Stored records:

※ ※ ※

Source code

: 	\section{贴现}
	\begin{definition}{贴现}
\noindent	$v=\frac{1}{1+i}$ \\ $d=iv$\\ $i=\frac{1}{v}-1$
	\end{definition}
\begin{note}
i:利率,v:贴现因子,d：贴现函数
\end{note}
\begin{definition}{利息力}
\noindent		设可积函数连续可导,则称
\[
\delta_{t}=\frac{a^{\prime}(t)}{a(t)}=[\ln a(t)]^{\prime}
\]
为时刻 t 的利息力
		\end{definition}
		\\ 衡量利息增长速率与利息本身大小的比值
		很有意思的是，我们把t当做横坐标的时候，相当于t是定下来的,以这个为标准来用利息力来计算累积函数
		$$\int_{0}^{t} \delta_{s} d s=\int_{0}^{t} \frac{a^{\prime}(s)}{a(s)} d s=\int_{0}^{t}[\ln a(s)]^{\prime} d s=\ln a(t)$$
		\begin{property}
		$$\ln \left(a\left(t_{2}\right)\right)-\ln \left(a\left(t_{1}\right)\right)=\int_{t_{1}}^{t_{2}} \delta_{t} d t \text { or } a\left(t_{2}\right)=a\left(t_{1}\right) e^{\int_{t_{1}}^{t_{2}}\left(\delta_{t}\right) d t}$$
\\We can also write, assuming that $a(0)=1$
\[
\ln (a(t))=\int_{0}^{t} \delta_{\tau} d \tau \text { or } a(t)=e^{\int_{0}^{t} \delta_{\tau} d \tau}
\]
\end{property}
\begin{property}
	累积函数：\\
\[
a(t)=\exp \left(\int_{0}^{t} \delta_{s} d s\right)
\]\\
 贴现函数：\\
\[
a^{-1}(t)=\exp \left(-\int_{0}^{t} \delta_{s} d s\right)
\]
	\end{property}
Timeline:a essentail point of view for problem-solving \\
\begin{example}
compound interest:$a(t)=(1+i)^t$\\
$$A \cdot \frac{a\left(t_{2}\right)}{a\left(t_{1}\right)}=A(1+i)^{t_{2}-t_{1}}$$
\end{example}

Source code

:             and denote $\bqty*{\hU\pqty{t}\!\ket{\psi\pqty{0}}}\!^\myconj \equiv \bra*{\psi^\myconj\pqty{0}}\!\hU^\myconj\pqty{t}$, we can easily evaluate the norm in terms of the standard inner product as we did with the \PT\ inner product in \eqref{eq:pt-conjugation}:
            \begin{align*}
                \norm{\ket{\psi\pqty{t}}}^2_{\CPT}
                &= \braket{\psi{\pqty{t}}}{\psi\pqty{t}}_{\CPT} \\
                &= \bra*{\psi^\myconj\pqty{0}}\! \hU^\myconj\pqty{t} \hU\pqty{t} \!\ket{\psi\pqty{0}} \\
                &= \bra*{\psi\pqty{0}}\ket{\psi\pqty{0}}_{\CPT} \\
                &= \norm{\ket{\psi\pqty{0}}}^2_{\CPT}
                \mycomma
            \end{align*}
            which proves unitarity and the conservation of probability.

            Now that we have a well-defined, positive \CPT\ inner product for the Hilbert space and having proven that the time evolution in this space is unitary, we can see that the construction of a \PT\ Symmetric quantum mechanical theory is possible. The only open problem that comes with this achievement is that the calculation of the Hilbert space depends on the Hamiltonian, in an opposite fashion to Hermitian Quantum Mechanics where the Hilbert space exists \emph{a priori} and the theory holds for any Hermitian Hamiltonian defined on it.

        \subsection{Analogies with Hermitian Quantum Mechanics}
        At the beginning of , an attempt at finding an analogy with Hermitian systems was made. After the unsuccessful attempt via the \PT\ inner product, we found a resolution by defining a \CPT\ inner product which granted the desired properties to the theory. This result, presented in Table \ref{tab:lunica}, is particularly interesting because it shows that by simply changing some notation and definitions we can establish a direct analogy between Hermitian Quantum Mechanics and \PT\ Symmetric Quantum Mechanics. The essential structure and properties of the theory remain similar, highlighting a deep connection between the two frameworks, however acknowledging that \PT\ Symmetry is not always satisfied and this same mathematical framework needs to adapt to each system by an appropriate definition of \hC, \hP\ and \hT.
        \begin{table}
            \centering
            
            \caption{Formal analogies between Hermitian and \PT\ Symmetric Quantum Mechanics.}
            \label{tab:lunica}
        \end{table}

※ ※ ※

# YOUR OBJECTIVE
All lines above between those holding "d s=\ln a(t)$$" and "Now that we", inclusive, must be set down unchanged, and no other line may be included.

# RESULT OF THIS TASK
		$$\int_{0}^{t} \delta_{s} d s=\int_{0}^{t} \frac{a^{\prime}(s)}{a(s)} d s=\int_{0}^{t}[\ln a(s)]^{\prime} d s=\ln a(t)$$
		\begin{property}
		$$\ln \left(a\left(t_{2}\right)\right)-\ln \left(a\left(t_{1}\right)\right)=\int_{t_{1}}^{t_{2}} \delta_{t} d t \text { or } a\left(t_{2}\right)=a\left(t_{1}\right) e^{\int_{t_{1}}^{t_{2}}\left(\delta_{t}\right) d t}$$
\\We can also write, assuming that $a(0)=1$
\[
\ln (a(t))=\int_{0}^{t} \delta_{\tau} d \tau \text { or } a(t)=e^{\int_{0}^{t} \delta_{\tau} d \tau}
\]
\end{property}
\begin{property}
	累积函数：\\
\[
a(t)=\exp \left(\int_{0}^{t} \delta_{s} d s\right)
\]\\
 贴现函数：\\
\[
a^{-1}(t)=\exp \left(-\int_{0}^{t} \delta_{s} d s\right)
\]
	\end{property}
Timeline:a essentail point of view for problem-solving \\
\begin{example}
compound interest:$a(t)=(1+i)^t$\\
$$A \cdot \frac{a\left(t_{2}\right)}{a\left(t_{1}\right)}=A(1+i)^{t_{2}-t_{1}}$$
\end{example}

Source code

:             and denote $\bqty*{\hU\pqty{t}\!\ket{\psi\pqty{0}}}\!^\myconj \equiv \bra*{\psi^\myconj\pqty{0}}\!\hU^\myconj\pqty{t}$, we can easily evaluate the norm in terms of the standard inner product as we did with the \PT\ inner product in \eqref{eq:pt-conjugation}:
            \begin{align*}
                \norm{\ket{\psi\pqty{t}}}^2_{\CPT}
                &= \braket{\psi{\pqty{t}}}{\psi\pqty{t}}_{\CPT} \\
                &= \bra*{\psi^\myconj\pqty{0}}\! \hU^\myconj\pqty{t} \hU\pqty{t} \!\ket{\psi\pqty{0}} \\
                &= \bra*{\psi\pqty{0}}\ket{\psi\pqty{0}}_{\CPT} \\
                &= \norm{\ket{\psi\pqty{0}}}^2_{\CPT}
                \mycomma
            \end{align*}
            which proves unitarity and the conservation of probability.

            Now that we have a well-defined, positive \CPT\ inner product for the Hilbert space and having proven that the time evolution in this space is unitary, we can see that the construction of a \PT\ Symmetric quantum mechanical theory is possible. The only open problem that comes with this achievement is that the calculation of the Hilbert space depends on the Hamiltonian, in an opposite fashion to Hermitian Quantum Mechanics where the Hilbert space exists \emph{a priori} and the theory holds for any Hermitian Hamiltonian defined on it.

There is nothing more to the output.